TASK OBJECTIVE -
Everything in the data below is left aside except the lines from the one containing "### Why Returning" through the one containing "### Why vector Was Introduced In C++?"; repeat those exactly.

━━ PROVIDED INFORMATION ━━

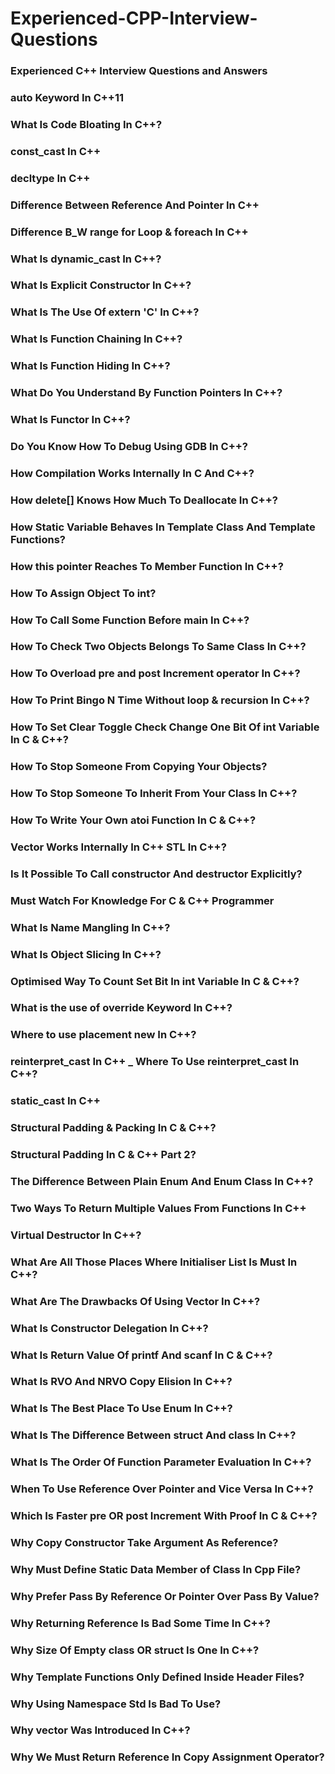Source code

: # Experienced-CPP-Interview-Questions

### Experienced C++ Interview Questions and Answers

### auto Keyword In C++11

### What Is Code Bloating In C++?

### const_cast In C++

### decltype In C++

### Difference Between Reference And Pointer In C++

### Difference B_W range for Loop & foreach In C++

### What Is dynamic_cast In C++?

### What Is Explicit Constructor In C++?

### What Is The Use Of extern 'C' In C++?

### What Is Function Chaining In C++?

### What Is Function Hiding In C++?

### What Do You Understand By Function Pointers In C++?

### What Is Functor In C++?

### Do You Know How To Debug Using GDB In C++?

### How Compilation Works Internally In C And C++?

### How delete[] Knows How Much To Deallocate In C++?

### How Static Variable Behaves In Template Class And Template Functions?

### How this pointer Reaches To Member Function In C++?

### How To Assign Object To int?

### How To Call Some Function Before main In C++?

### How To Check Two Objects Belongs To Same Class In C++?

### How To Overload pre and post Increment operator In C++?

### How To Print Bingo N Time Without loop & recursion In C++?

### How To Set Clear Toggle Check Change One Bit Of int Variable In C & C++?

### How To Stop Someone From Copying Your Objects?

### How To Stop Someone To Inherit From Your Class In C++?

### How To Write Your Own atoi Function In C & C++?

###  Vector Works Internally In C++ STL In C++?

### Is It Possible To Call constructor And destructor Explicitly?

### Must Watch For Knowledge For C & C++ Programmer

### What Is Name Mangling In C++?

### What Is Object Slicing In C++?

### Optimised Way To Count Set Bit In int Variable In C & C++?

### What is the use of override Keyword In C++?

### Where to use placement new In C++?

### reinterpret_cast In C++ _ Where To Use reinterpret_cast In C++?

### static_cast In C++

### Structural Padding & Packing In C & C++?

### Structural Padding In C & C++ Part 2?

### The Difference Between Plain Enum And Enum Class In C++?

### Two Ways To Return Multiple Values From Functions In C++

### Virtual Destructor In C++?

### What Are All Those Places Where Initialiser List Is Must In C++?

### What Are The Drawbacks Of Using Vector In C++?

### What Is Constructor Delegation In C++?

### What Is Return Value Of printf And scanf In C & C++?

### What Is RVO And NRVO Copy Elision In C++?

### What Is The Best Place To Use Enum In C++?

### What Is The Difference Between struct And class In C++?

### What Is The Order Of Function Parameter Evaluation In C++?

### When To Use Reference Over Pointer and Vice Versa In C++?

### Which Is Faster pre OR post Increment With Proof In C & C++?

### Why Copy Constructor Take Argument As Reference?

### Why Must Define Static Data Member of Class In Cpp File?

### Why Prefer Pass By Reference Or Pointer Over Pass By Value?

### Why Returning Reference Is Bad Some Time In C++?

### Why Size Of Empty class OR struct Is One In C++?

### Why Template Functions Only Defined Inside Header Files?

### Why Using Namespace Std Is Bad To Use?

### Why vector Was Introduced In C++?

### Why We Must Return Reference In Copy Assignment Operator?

━━━
━━ PROVIDED INFORMATION ━━

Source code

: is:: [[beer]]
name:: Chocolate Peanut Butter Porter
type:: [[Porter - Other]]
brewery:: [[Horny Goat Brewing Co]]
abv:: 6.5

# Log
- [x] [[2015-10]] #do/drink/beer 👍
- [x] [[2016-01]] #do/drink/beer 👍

━━━

EXERCISE RESULT -
### Why Returning Reference Is Bad Some Time In C++?

### Why Size Of Empty class OR struct Is One In C++?

### Why Template Functions Only Defined Inside Header Files?

### Why Using Namespace Std Is Bad To Use?

### Why vector Was Introduced In C++?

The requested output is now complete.